POST-INDUSTRIAL ARCHAEOLOGY
Dominika Kopiarova
Trieste’s postindustrial legacy is linked to its port on the Adriatic coast. The industrial archipelagos are readable in the city fabric and – in section – are delineated by the security measures, tall fences and modifications to the soil and air. A dual territorial shift emerged in Trieste – geographical and topological. The former refers to the industry creeping along the port, leaking into the hinterland and the Mediterranean sea while leaving industrial artefacts in the polluted obsolete landscapes. The latter is a shift from the heavy industry of blast furnaces and refineries to the temporality of cranes, warehouses, and oil tanks.
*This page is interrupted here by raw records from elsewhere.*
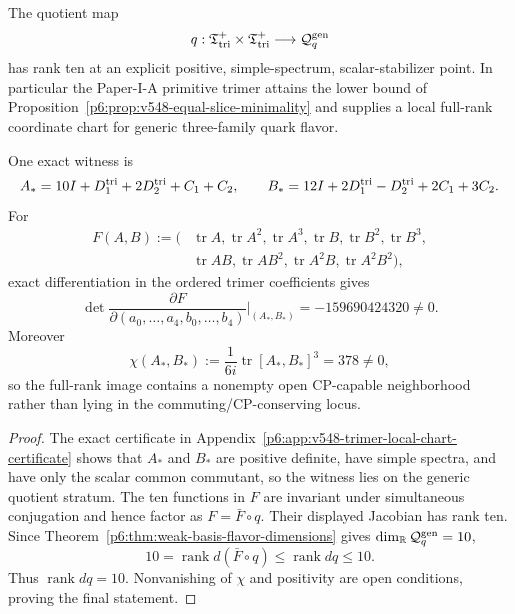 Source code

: \documentclass[11pt,a4paper]{article}
\begin{document}
\begin{theorem}
\label{p6:thm:v548-trimer-local-submersion}
The quotient map
\[
 q:\mathfrak T_{\rm tri}^{+}\times\mathfrak T_{\rm tri}^{+}
 \longrightarrow\mathcal Q_q^{\rm gen}
\]
has rank ten at an explicit positive, simple-spectrum, scalar-stabilizer
point.  In particular the Paper-I-A primitive trimer attains the lower bound of
Proposition~\ref{p6:prop:v548-equal-slice-minimality} and supplies a local
full-rank coordinate chart for generic three-family quark flavor.

One exact witness is
\[
 A_*=10I+D^{\mathrm{tri}}_1+2D^{\mathrm{tri}}_2+C_1+C_2,
 \qquad
 B_*=12I+2D^{\mathrm{tri}}_1-D^{\mathrm{tri}}_2+2C_1+3C_2.
\]
For
\[
\begin{aligned}
F(A,B):=(&\operatorname{tr}A,\operatorname{tr}A^2,\operatorname{tr}A^3,
\operatorname{tr}B,\operatorname{tr}B^2,\operatorname{tr}B^3,\\
&\operatorname{tr}AB,\operatorname{tr}AB^2,
\operatorname{tr}A^2B,\operatorname{tr}A^2B^2),
\end{aligned}
\]
exact differentiation in the ordered trimer coefficients gives
\[
 \boxed{
 \det\frac{\partial F}
 {\partial(a_0,\ldots,a_4,b_0,\ldots,b_4)}\bigg|_{(A_*,B_*)}
 =-159690424320\ne0.}
\]
Moreover
\[
 \boxed{
 \chi(A_*,B_*):=\frac1{6i}\operatorname{tr}[A_*,B_*]^3=378\ne0,}
\]
so the full-rank image contains a nonempty open CP-capable neighborhood rather
than lying in the commuting/CP-conserving locus.
\end{theorem}
\begin{proof}
The exact certificate in
Appendix~\ref{p6:app:v548-trimer-local-chart-certificate} shows that $A_*$ and
$B_*$ are positive definite, have simple spectra, and have only the scalar
common commutant, so the witness lies on the generic quotient stratum.  The
ten functions in $F$ are invariant under simultaneous conjugation and hence
factor as $F=\bar F\circ q$.  Their displayed Jacobian has rank ten.  Since
Theorem~\ref{p6:thm:weak-basis-flavor-dimensions} gives
$\dim_{\mathbb{R}}\mathcal Q_q^{\rm gen}=10$,
\[
 10=\operatorname{rank}d(\bar F\circ q)
 \le\operatorname{rank}dq\le10.
\]
Thus $\operatorname{rank}dq=10$.  Nonvanishing of $\chi$ and positivity are
open conditions, proving the final statement.
\end{proof}
\end{document}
The choice of the site was informed by documenting the postindustrial territory and the larger geological context that aided material exploitation. Limestone is the common denominator along the karstified Adriatic coast. It is a critically unstable landscape due to the chemical dissolution of limestone by percolating acidic groundwater, which results in the formation of solution features – cave systems, sinkholes and negative relief landforms.
A map of its heterogeneous geology illustrates this characteristically unstable Karstic terrain and documents the quarries and mines. The now-closed surface quarries for cement production in Trieste portray the forces of social and natural entropy actively dissolving the landscape. In the obsolete territory of a quarry, the project is conceptualised as a continuation of these entropic processes.